Ten years ago, Christian Louboutin designed Pensée, a crepe de chine and suede heel with a floral appliqué. However, when the shoes came off the production line, the Paris-born designer immediately realized something wasn’t right. Pegging the black soles as the problem, he grabbed his assistant’s fire-engine-red nail lacquer and painted the bottoms with it. Thus, the instantly recognizable “Louboutins” were born, and have become an iconic part of the global fashion landscape ever since.
A spectacular 20-year retrospective
of his work made its North American debut on June 20 at the Design Exchange, following a stint at London’s Design Museum. Spread out on the former trading floor at the DX, more than 250 shoes, sketches and personal artifacts relevant to Louboutin’s vibrant career are showcased through a carnival-like display of his works.
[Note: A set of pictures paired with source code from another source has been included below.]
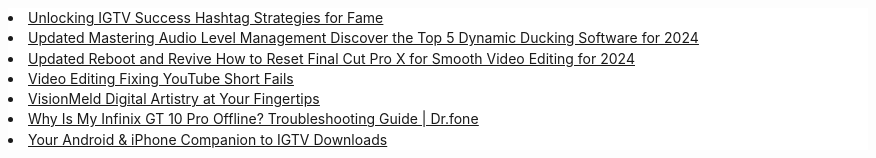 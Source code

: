<li><a href="https://instagram-clips.techidaily.com/unlocking-igtv-success-hashtag-strategies-for-fame/"><u>Unlocking IGTV Success  Hashtag Strategies for Fame</u></a></li>
<li><a href="https://voice-adjusting.techidaily.com/updated-mastering-audio-level-management-discover-the-top-5-dynamic-ducking-software-for-2024/"><u>Updated Mastering Audio Level Management Discover the Top 5 Dynamic Ducking Software for 2024</u></a></li>
<li><a href="https://smart-video-editing.techidaily.com/updated-reboot-and-revive-how-to-reset-final-cut-pro-x-for-smooth-video-editing-for-2024/"><u>Updated Reboot and Revive How to Reset Final Cut Pro X for Smooth Video Editing for 2024</u></a></li>
<li><a href="https://youtube-webster.techidaily.com/-editing-fixing-youtube-short-fails/"><u>Video Editing  Fixing YouTube Short Fails</u></a></li>
<li><a href="https://extra-lessons.techidaily.com/visionmeld-digital-artistry-at-your-fingertips/"><u>VisionMeld  Digital Artistry at Your Fingertips</u></a></li>
<li><a href="https://howto.techidaily.com/why-is-my-infinix-gt-10-pro-offline-troubleshooting-guide-drfone-by-drfone-fix-android-problems-fix-android-problems/"><u>Why Is My Infinix GT 10 Pro Offline? Troubleshooting Guide | Dr.fone</u></a></li>
<li><a href="https://instagram-clips.techidaily.com/your-android-and-iphone-companion-to-igtv-downloads/"><u>Your Android & iPhone Companion to IGTV Downloads</u></a></li>
</ul></div>

<ins class="adsbygoogle"
      style="display:block"
      data-ad-client="ca-pub-7571918770474297"
      data-ad-slot="8358498916"
      data-ad-format="auto"
      data-full-width-responsive="true"></ins>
Visitors are greeted by a brightly-lit carousel displaying footwear inspired by Louboutin’s love of travel and accompanied by images of his personal experiences abroad. To the left of the entrance is a wall of leather boots, including lace-up flats, thigh-high stilettos and Gymnaste: a lambskin stretch pant attached to crocodile and python boots from his 1995 collection.
Opposite that, show goers are faced with an animated hologram of iconic burlesque dancer Dita Von Teese, an avid Louboutin aficionado, which performs every hour. It’s an homage to the designer’s time working at Paris’s famed Folies Bergere, a cabaret music hall. Below Von Teese, sits a red shoe-shaped stage with dozens of stilettos – such as Pluminette, a petal-pink crepe de chine heel adorned with feathers – lined up like showgirls.
Though Louboutin originally designed shoes that covered the foot entirely, his increasing fascination with illusion led him to explore transparency through materials such as lace, chiffon, mesh, brocade and ribbon. These more ornate shoes are shown off on a tiered Helter Skelter stand made of mirrors and fairground lights. In another room, a timeline complete with photographs depicts “The Life and Times of Christian Louboutin.” Here, a ballerina-like mannequin stands inside an oversized Fabergé egg – a sculpture originally designed for Louboutin’s London store.
Elsewhere on the exhibition floor, there is a recreation to scale of the designer’s far-from-minimalist Paris studio; an enclosed space inspired by a topiary garden and filled with shoes, including his best-selling Pigalle black pump, that draw inspiration from art, architecture and landscape; and a lineup of bespoke heels that are made in small volumes by Parisian craftsmen. The only part of the exhibit with no written explanation comprises a black curtain concealing impossibly high and unwearable stilettos alongside images of scantily clad women in a dimly lit space.
Louboutin was in-town for the private opening before making a public appearance at luxury department store Holt Renfrew, where he signed the red soles of fans who queued up to four hours. A series of talks and events will continue at the Design Exchange (234 Bay Street) until the exhibition closes September 15, 2013.